◆ Assigned task: Please print the entries below exactly, from the line with "Name | Summary |" through the line with "[jvm]<br>fun [stop](stop.md)() |", including both of those lines and leaving out all others.

◆ Supplied data:
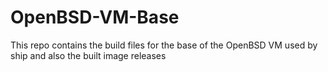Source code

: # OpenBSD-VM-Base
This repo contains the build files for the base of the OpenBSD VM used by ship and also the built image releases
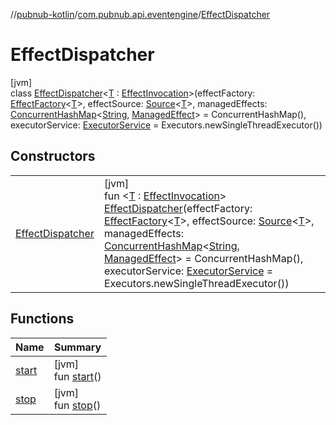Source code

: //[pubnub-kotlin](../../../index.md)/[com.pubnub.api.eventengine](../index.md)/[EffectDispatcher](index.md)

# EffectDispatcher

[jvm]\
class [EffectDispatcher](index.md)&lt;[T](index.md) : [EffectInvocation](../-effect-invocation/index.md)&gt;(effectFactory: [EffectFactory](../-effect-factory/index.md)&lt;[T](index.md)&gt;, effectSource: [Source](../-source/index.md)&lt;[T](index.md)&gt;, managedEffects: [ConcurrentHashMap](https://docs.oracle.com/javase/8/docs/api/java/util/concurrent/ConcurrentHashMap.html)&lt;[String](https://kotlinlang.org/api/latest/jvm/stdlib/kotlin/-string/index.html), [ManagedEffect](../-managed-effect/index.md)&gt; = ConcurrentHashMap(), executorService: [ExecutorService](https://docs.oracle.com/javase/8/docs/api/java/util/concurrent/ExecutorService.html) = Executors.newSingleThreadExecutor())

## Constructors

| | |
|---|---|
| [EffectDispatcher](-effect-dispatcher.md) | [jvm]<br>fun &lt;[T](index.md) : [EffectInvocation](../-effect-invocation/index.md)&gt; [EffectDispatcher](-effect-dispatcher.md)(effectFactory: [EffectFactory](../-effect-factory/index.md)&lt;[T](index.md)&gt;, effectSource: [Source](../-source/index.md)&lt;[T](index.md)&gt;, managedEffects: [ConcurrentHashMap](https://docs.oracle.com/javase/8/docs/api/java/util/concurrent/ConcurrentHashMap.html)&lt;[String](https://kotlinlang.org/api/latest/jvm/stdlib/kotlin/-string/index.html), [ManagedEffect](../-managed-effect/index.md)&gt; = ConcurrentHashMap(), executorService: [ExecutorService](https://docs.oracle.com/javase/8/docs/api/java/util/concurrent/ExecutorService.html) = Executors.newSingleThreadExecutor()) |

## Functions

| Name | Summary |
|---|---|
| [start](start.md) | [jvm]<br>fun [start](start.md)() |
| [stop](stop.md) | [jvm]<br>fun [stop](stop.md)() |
...
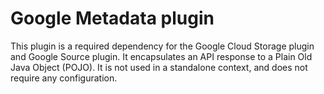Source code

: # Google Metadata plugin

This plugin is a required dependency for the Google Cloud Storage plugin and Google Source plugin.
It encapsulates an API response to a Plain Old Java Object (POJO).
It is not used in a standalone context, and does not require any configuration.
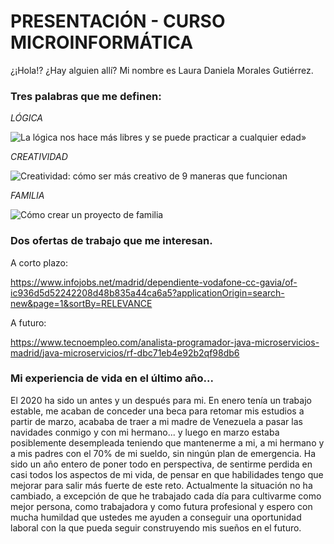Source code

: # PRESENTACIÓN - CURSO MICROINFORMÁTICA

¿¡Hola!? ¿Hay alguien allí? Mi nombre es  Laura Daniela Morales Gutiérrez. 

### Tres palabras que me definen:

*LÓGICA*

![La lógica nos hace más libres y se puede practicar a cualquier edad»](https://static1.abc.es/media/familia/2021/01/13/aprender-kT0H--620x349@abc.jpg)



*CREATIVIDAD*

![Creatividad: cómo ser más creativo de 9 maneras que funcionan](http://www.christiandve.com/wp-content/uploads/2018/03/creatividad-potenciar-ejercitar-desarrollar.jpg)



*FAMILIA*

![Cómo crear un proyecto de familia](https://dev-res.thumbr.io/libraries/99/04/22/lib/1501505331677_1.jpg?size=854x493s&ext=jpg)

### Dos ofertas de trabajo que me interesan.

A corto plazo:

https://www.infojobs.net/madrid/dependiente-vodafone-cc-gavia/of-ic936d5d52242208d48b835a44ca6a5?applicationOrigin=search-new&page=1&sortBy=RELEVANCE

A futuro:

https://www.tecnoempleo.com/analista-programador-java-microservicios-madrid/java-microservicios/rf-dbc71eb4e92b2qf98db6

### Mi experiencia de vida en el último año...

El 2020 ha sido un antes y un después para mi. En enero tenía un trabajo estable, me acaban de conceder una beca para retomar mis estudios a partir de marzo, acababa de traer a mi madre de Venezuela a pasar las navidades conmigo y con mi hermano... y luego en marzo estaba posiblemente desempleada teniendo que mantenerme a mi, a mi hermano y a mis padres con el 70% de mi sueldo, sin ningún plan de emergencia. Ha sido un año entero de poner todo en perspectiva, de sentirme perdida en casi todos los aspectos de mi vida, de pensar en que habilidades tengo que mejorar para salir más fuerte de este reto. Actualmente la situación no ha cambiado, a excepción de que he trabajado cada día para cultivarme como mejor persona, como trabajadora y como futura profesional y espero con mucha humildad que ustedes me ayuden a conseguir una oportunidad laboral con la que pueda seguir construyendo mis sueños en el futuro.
* * *
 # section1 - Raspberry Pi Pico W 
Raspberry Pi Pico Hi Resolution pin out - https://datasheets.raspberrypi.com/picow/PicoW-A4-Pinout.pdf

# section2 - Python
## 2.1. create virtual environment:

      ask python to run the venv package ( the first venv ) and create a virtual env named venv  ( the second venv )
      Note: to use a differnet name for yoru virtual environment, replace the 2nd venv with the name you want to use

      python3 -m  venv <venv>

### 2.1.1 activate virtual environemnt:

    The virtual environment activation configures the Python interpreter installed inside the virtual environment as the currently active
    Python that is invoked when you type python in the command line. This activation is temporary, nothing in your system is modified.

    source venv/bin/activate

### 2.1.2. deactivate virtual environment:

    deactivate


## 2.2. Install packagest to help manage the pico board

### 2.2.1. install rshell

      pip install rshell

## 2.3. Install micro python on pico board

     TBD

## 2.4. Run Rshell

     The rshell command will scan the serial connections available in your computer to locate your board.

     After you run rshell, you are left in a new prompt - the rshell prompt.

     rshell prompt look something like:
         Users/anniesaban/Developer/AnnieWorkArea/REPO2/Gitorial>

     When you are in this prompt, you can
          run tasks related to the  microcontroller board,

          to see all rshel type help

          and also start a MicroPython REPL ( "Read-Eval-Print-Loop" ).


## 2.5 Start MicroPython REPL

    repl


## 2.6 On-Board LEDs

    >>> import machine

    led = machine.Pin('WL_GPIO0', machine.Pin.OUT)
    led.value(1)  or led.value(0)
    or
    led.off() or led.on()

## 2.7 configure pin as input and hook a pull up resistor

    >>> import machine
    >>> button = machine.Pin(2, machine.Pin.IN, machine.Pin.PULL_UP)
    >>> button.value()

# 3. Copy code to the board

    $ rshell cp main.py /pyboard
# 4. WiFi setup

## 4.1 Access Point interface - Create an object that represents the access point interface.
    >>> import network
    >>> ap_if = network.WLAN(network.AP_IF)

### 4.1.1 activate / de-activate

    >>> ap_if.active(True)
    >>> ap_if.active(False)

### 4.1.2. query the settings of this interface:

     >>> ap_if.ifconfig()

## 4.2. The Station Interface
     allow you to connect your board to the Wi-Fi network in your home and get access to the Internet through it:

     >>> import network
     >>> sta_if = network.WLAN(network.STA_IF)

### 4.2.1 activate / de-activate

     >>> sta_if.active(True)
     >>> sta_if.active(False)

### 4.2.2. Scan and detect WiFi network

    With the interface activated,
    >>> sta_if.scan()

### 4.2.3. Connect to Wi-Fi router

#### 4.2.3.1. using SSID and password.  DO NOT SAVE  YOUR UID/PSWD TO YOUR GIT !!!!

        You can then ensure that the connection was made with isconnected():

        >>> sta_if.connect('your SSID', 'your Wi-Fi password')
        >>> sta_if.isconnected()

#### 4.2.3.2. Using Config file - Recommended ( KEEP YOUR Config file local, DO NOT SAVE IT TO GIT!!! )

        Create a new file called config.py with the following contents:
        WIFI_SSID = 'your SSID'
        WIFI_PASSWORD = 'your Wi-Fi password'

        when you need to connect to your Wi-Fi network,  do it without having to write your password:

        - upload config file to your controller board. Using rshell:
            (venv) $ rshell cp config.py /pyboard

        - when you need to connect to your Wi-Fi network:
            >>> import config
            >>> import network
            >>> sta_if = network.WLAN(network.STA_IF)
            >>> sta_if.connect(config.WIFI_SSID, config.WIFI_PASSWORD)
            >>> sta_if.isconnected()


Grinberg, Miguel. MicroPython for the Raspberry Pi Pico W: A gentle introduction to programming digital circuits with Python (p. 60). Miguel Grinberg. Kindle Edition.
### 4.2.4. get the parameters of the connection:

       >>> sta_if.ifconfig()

◆ Task response:
| Name | Summary |
|---|---|
| [start](start.md) | [jvm]<br>fun [start](start.md)() |
| [stop](stop.md) | [jvm]<br>fun [stop](stop.md)() |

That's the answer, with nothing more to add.